Tags, elements and attributes
Tag basics
To apply structure to text on a web page the text is enclosed in tags to create structural elements. The tags are invisible to the viewer of the page but they do the vital job of telling the user's browser software what to do with the content. In order that the page behaves properly the tags are required to comply with the proper syntax of the mark-up language being used, such as HTML or XHTML.
A tag consists of the element name enclosed in angle brackets (< and >), such as <p> (an opening paragraph tag). All tags must be closed, usually with a closing tag the same as the plain tag but with a slash after the first bracket: </p>.
An element usually has three parts: an opening tag followed by the content and then the closing tag.
In XHTML some elements do not contain any text and are single tags.

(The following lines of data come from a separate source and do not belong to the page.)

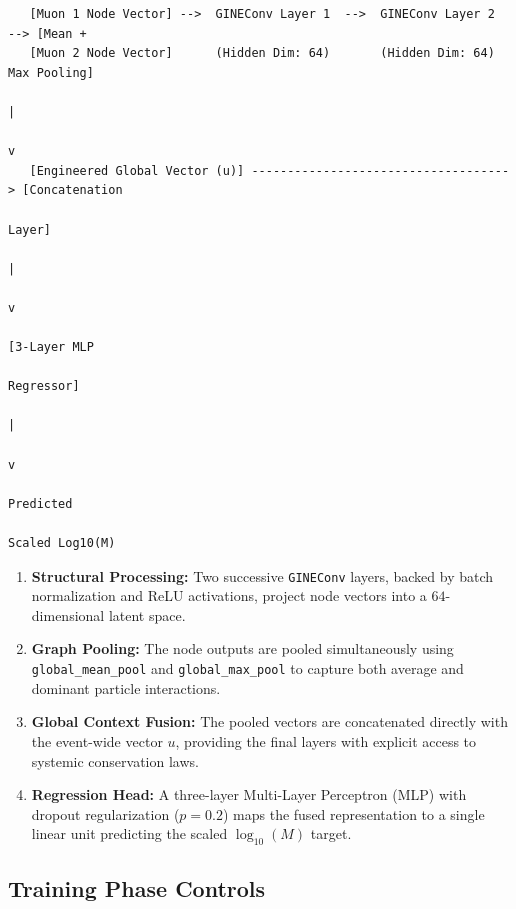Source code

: \documentclass[11pt,a4paper]{article}
\begin{document}
\begin{verbatim}
   [Muon 1 Node Vector] -->  GINEConv Layer 1  -->  GINEConv Layer 2  --> [Mean +
   [Muon 2 Node Vector]      (Hidden Dim: 64)       (Hidden Dim: 64)     Max Pooling]
                                                                               |
                                                                               v
   [Engineered Global Vector (u)] ------------------------------------> [Concatenation 
                                                                             Layer]
                                                                               |
                                                                               v
                                                                         [3-Layer MLP
                                                                          Regressor]
                                                                               |
                                                                               v
                                                                          Predicted 
                                                                        Scaled Log10(M)
\end{verbatim}

\begin{enumerate}
    \item \textbf{Structural Processing:} Two successive \texttt{GINEConv} layers, backed by batch normalization and ReLU activations, project node vectors into a $64$-dimensional latent space.
    \item \textbf{Graph Pooling:} The node outputs are pooled simultaneously using \texttt{global\_mean\_pool} and \texttt{global\_max\_pool} to capture both average and dominant particle interactions.
    \item \textbf{Global Context Fusion:} The pooled vectors are concatenated directly with the event-wide vector $u$, providing the final layers with explicit access to systemic conservation laws.
    \item \textbf{Regression Head:} A three-layer Multi-Layer Perceptron (MLP) with dropout regularization ($p=0.2$) maps the fused representation to a single linear unit predicting the scaled $\log_{10}(M)$ target.
\end{enumerate}

\subsection{Training Phase Controls}
\end{document}
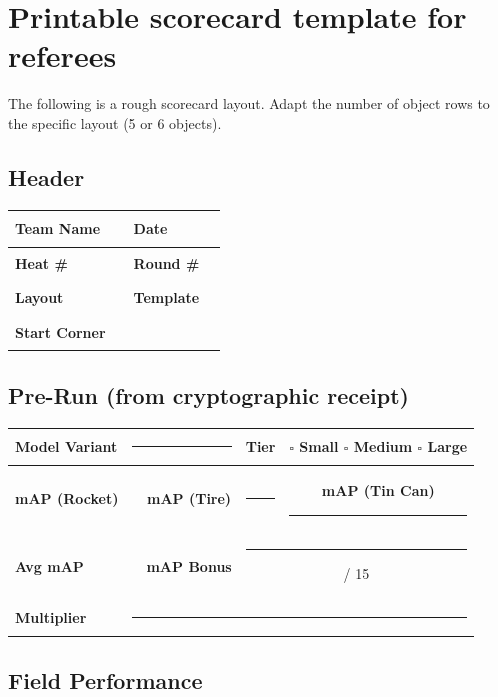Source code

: \documentclass[a4]{article}
\begin{document}
\pagebreak
\section*{Printable scorecard template for referees} 
The following is a rough scorecard layout. Adapt the number of object rows to the specific layout (5 or 6 objects).

\subsection*{Header}

\begin{table}[H]
\centering
\begin{tabular}{|l|p{5cm}|l|p{3cm}|}
\hline
\textbf{Team Name} & \rule{5cm}{0.4pt} & \textbf{Date} & \rule{3cm}{0.4pt} \\
\hline
\textbf{Heat \#} & \rule{5cm}{0.4pt} & \textbf{Round \#} & \rule{3cm}{0.4pt} \\
\hline
\textbf{Layout} & \rule{5cm}{0.4pt} & \textbf{Template} & \rule{3cm}{0.4pt} \\
\hline
\textbf{Start Corner} & \rule{5cm}{0.4pt} & & \\
\hline
\end{tabular}
\end{table}

\subsection*{Pre-Run (from cryptographic receipt)}

\begin{table}[H]
\centering
\begin{tabular}{|l|c|c|c|c|}
\hline
\textbf{Model Variant} & \multicolumn{2}{c|}{\rule{3cm}{0.4pt}} & \textbf{Tier} & $\square$ Small \quad $\square$ Medium \quad $\square$ Large \\
\hline
\textbf{mAP (Rocket)} & \rule{2cm}{0.4pt} & \textbf{mAP (Tire)} & \rule{2cm}{0.4pt} & \textbf{mAP (Tin Can)} \quad \rule{2cm}{0.4pt} \\
\hline
\textbf{Avg mAP} & \rule{2cm}{0.4pt} & \textbf{mAP Bonus} & \multicolumn{2}{c|}{\rule{2cm}{0.4pt} / 15} \\
\hline
\textbf{Multiplier} & \multicolumn{4}{c|}{\rule{2cm}{0.4pt}} \\
\hline
\end{tabular}
\end{table}

\subsection*{Field Performance}
\end{document}
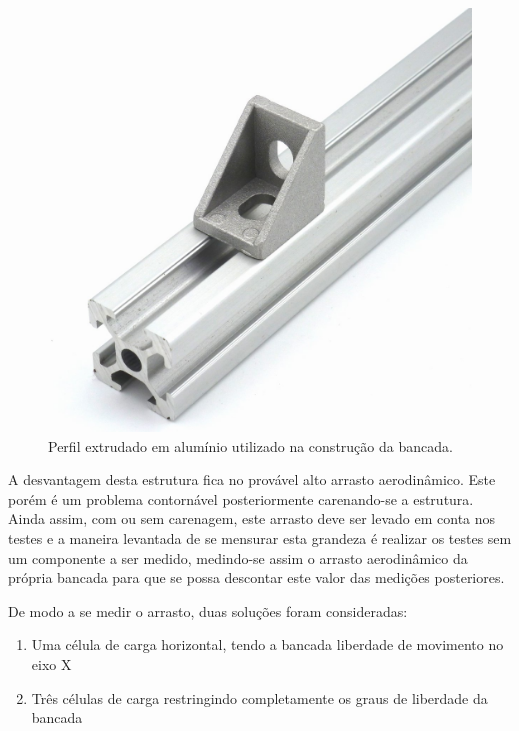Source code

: \begin{figure}[!ht]
    \centering
    \includegraphics[width=.8\linewidth]{figuras/internet/perfil_aluminio.jpg}
    \caption{Perfil extrudado em alumínio utilizado na construção da bancada\cite{autor}.}
    \label{fig:perfil_aluminio}
\end{figure}

A desvantagem desta estrutura fica no provável alto arrasto aerodinâmico. Este porém é um problema contornável posteriormente carenando-se a estrutura. Ainda assim, com ou sem carenagem, este arrasto deve ser levado em conta nos testes e a maneira levantada de se mensurar esta grandeza é realizar os testes sem um componente a ser medido, medindo-se assim o arrasto aerodinâmico da própria bancada para que se possa descontar este valor das medições posteriores.

De modo a se medir o arrasto, duas soluções foram consideradas: 

\begin{enumerate}
    \item Uma célula de carga horizontal, tendo a bancada liberdade de movimento no eixo X
    \item Três células de carga restringindo completamente os graus de liberdade da bancada
\end{enumerate}

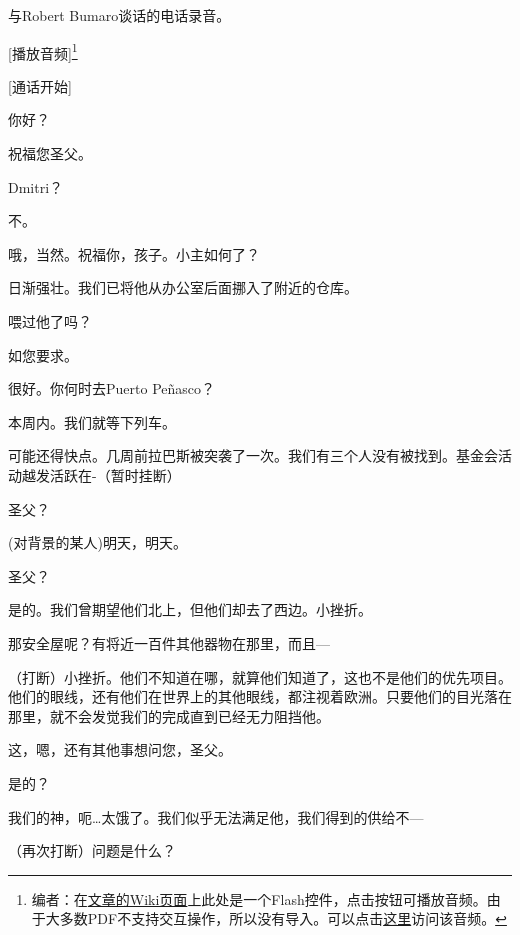 与Robert Bumaro谈话的电话录音。 \\

[播放音频]\footnote{
编者\QIS：在\href{http://scp-wiki-cn.wikidot.com/twistedgears-kaktus-proposal}{文章的Wiki页面}上此处是一个Flash控件，点击按钮可播放音频。由于大多数PDF不支持交互操作，所以没有导入。可以点击\href{http://scp-wiki.wdfiles.com/local--files/twistedgears-kaktus-proposal/bumaro.mp3}{这里}访问该音频。
}

\begin{scpbox}

[通话开始]

你好？

祝福您圣父。

Dmitri？

不。

哦，当然。祝福你，孩子。小主如何了？

日渐强壮。我们已将他从办公室后面挪入了附近的仓库。

喂过他了吗？

如您要求。

很好。你何时去Puerto Peñasco？

本周内。我们就等下列车。

可能还得快点。几周前拉巴斯被突袭了一次。我们有三个人没有被找到。基金会活动越发活跃在-（暂时挂断）

圣父？

(对背景的某人)明天，明天。

圣父？

是的。我们曾期望他们北上，但他们却去了西边。小挫折。

那安全屋呢？有将近一百件其他器物在那里，而且—

（打断）小挫折。他们不知道在哪，就算他们知道了，这也不是他们的优先项目。他们的眼线，还有他们在世界上的其他眼线，都注视着欧洲。只要他们的目光落在那里，就不会发觉我们的完成直到已经无力阻挡他。

这，嗯，还有其他事想问您，圣父。

是的？

我们的神，呃…太饿了。我们似乎无法满足他，我们得到的供给不—

（再次打断）问题是什么？


\end{scpbox}
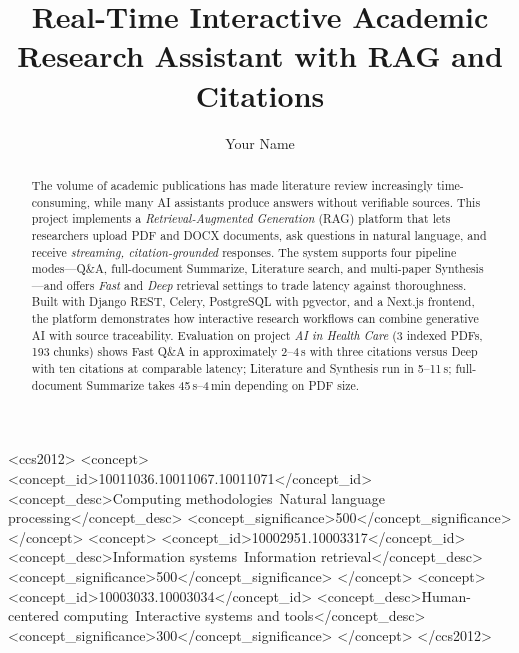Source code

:\documentclass[sigplan,review,anonymous]{acmart}
\begin{document}
\title{Real-Time Interactive Academic Research Assistant with RAG and Citations}

\author{Your Name}

\begin{abstract}
The volume of academic publications has made literature review increasingly time-consuming,
while many AI assistants produce answers without verifiable sources.
This project implements a \emph{Retrieval-Augmented Generation} (RAG) platform that lets
researchers upload PDF and DOCX documents, ask questions in natural language, and receive
\emph{streaming, citation-grounded} responses.
The system supports four pipeline modes---Q\&A, full-document Summarize, Literature search,
and multi-paper Synthesis---and offers \emph{Fast} and \emph{Deep} retrieval settings to
trade latency against thoroughness.
Built with Django REST, Celery, PostgreSQL with pgvector, and a Next.js frontend, the
platform demonstrates how interactive research workflows can combine generative AI with
source traceability.
Evaluation on project \emph{AI in Health Care} (3 indexed PDFs, 193 chunks) shows Fast Q\&A
in approximately 2--4\,s with three citations versus Deep with ten citations at comparable
latency; Literature and Synthesis run in 5--11\,s; full-document Summarize takes 45\,s--4\,min
depending on PDF size.
\end{abstract}

\begin{CCSXML}
<ccs2012>
<concept>
<concept_id>10011036.10011067.10011071</concept_id>
<concept_desc>Computing methodologies~Natural language processing</concept_desc>
<concept_significance>500</concept_significance>
</concept>
<concept>
<concept_id>10002951.10003317</concept_id>
<concept_desc>Information systems~Information retrieval</concept_desc>
<concept_significance>500</concept_significance>
</concept>
<concept>
<concept_id>10003033.10003034</concept_id>
<concept_desc>Human-centered computing~Interactive systems and tools</concept_desc>
<concept_significance>300</concept_significance>
</concept>
</ccs2012>
\end{CCSXML}


\end{document}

These are closed by including a space and a slash before the closing bracket: <br />. (Another way to close single tags is to use a separate closing tag such as <br></br>, however this can cause problems for older browsers and although it is "legal" code, it should be avoided.)
There are several classes of tags used in HTML and XML, and many varieties of tag—in the case of pure XML an infinite variety is allowed, but although we have half an eye on XML this variety won't concern us for now.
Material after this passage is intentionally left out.